Australian bank stocks have had a great run in the past decade and continue to pay large and reliable dividends. Consistent earnings and modest growth have made them the envy of much of the developed world.

Growth in the mining sector and a firm but relatively stable regulatory environment has enabled the banks to make well-timed acquisitions and tap into the Australian resources boom. However it now appears investment in mining related activities could drop by up to two-thirds in coming years. We need only look as far as the mining services sector to see the effects.

The RBA hopes lowering interest rates will counteract the fall in investment. However National Australia Bank (ASX: NAB) and ANZ Banking Group’s (ASX: ANZ) recent comments paint a bleak picture of what we can expect from the economy in coming years. “The big picture remains intact with the economy expected to underperform over the year ahead, more so for domestic demand, leading to rising unemployment,” NAB said.

ANZ recently said that while it remained confident the economy would continue to grow above 3% in 2014 and 4% in 2016, the unemployment rate could start to rise in 2015.

What does this all mean for bank shares?

Currently, bank stocks aren’t cheap and the economy is slowing, this rules them out as a standout buy. We’ve only got to look back two years and realise what we’d be buying today, isn’t a bargain. Two years ago Commonwealth Bank (ASX: CBA) shares traded for as low as $45 (that’s nothing compared to its price 20 years ago!) and had a dividend yield of 9% grossed-up.

I say they’re expensive for two reasons. Firstly, unemployment and bad debts are low. Secondly, competition for customers is growing and net interest margins have fallen to their lowest levels in years. Currently Westpac has a net interest margin of 2.1% — it boasted 2.6% in 2009.

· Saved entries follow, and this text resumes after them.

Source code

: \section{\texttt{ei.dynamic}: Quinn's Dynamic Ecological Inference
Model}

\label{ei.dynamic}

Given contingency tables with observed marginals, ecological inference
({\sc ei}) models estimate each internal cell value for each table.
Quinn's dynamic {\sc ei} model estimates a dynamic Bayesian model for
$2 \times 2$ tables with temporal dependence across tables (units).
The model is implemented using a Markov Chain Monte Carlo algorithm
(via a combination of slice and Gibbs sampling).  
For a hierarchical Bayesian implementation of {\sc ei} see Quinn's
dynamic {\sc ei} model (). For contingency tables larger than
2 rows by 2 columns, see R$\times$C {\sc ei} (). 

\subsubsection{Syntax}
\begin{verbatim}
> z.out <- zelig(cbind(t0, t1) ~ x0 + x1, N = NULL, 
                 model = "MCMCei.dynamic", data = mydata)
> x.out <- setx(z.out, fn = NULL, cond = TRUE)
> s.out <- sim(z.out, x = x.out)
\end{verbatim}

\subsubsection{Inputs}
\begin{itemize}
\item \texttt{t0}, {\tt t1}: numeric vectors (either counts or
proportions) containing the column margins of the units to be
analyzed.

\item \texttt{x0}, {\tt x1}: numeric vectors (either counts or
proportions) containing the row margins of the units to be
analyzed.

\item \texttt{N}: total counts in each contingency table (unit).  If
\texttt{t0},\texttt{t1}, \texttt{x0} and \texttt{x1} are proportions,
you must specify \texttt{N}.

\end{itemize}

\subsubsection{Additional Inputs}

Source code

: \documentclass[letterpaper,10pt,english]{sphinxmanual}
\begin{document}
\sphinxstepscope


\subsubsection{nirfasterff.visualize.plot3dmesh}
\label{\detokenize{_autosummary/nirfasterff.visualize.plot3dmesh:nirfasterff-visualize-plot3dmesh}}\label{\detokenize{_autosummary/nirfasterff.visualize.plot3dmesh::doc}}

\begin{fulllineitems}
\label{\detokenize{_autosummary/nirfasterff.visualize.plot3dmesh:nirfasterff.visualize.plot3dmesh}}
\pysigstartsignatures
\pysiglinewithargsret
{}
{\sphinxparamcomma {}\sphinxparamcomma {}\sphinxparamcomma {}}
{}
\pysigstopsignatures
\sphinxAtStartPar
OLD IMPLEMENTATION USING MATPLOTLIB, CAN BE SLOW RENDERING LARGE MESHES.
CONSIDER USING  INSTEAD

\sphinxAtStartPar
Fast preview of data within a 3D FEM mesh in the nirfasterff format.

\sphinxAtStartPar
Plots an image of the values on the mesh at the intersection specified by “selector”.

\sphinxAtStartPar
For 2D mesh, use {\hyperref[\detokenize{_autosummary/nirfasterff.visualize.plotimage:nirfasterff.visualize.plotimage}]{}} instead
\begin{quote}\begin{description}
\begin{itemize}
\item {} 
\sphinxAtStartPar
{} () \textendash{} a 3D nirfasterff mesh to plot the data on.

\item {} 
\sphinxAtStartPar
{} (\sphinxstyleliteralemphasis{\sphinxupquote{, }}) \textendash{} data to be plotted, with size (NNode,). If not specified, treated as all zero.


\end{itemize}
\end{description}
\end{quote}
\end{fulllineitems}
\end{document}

So although we’re seeing a stronger property market and lower unemployment, interest margins aren’t significantly improving. In my opinion the banks, with the exception of ANZ, are lacking any significant growth strategies moving forward and judging by their return on equity and other margins, they have been growing profit largely by reducing costs.

Foolish takeaway

In the next year, the only big bank expected to grow earnings more than 10% is ANZ. Its relative underexposure to Australian mortgages (when compared to Westpac and Commonwealth) and its clear strategy in Asia make it the most likely to outperform its peers.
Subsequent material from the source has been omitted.